お、これは当たりだな。ノベルゲームが多い。このゲームは適当にボタンを押して文章を読んでいれば終わるタイプだ。今日は楽だな。新作の格闘ゲームに当たったりすると、それぞれのキャラクターのコマンドを覚えたりと大変なのだ。

「どひゃ」
隣で悲鳴が上がる。どうやら制作に7年かけた超大作RPGに当たってしまったようだ。ご愁傷さま。少しは手を抜けばいいのに。彼ときたら隠し要素まで全てこなそうとする凝り性だから大変だろうな。仕事に真面目なのだ。

僕の会社の仕事はゲームをクリアする、それだけだ。AIが世の中をコントロールしている今、働く必要がどのぐらいあるのか知らないけどね。
それが何の役に立っているのかって、さあ、そんなこと知らないで仕事してる人がいつの時代も多いんじゃないのかな。

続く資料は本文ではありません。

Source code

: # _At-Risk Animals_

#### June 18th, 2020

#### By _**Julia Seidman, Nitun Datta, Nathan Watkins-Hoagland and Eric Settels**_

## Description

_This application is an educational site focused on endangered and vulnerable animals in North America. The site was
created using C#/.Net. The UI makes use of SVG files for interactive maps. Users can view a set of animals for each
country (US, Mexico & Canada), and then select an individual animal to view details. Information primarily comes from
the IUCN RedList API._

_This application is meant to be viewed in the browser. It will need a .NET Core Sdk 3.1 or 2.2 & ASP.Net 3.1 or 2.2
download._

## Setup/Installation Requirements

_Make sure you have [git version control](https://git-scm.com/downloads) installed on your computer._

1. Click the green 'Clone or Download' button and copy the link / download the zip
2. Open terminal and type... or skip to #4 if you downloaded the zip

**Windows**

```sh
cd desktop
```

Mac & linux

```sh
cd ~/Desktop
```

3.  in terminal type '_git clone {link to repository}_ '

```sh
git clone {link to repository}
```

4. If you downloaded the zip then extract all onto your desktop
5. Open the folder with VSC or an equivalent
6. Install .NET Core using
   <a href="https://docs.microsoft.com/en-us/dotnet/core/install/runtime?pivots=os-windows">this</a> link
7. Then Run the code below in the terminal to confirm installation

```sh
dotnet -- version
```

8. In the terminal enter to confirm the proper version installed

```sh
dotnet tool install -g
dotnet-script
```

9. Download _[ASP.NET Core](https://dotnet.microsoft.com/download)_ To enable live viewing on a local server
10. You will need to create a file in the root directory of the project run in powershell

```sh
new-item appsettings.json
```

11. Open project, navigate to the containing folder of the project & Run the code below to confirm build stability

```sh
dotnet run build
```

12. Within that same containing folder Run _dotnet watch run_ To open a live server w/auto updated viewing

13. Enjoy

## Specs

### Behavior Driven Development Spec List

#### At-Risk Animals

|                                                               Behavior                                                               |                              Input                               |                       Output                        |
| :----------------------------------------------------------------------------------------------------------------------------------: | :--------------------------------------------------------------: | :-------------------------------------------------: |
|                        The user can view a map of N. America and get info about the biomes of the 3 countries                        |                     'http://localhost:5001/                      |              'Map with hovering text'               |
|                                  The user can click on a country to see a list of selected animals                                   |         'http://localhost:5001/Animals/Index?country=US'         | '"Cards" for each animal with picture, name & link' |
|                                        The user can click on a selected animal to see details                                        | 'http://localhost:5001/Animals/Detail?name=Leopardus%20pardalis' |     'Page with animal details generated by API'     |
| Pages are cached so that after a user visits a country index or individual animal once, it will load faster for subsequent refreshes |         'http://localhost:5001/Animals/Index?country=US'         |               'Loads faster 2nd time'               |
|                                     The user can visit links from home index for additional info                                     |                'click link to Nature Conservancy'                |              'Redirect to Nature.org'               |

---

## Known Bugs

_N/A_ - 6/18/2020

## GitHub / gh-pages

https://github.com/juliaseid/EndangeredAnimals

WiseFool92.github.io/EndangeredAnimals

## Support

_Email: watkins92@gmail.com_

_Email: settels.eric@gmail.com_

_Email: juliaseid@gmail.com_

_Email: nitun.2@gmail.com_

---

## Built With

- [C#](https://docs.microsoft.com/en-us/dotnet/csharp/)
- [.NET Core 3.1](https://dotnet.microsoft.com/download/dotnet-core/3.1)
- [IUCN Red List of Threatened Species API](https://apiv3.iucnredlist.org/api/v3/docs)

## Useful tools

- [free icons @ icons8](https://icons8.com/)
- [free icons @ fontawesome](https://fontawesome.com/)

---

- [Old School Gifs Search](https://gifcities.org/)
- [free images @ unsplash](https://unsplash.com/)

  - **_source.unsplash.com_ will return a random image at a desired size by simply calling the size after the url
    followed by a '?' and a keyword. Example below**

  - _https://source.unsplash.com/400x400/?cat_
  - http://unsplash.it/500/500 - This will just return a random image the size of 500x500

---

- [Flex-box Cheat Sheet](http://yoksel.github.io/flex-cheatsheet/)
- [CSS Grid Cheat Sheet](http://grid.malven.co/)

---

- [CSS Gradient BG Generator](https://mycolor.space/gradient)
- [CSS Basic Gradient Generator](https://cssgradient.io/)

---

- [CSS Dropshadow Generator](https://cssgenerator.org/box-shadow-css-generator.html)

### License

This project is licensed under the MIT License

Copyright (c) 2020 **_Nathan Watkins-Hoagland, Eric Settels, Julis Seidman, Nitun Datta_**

さてさて終業時間も来たし、セーブして今日はこのへんで終わりにしようかな。昔の人は時間を守らずゲームをしてたって言うけど信じられないね。これからが楽しい時間なんじゃないか。

仕事が終わると馴染みの場所へ行く。
「おい!遅いじゃないか!」「すみません!!」
「この資料明日までに作っておけって言ったよな!」「一週間後だって……」「早め早めが社会人の常識だろ!」
「あの部長ぶっ殺してやる!」「セクハラだよねぇ」

ここでは過去に行われていたという仕事の環境を再現している場所だ。
上司からの理不尽な叱責だったり、感情的な言葉が飛び交う。
ゲームだけしている無機質な現代とは違う。こんな人間的なやり取りが豊かだった時代。僕も戻ってみたいものだ。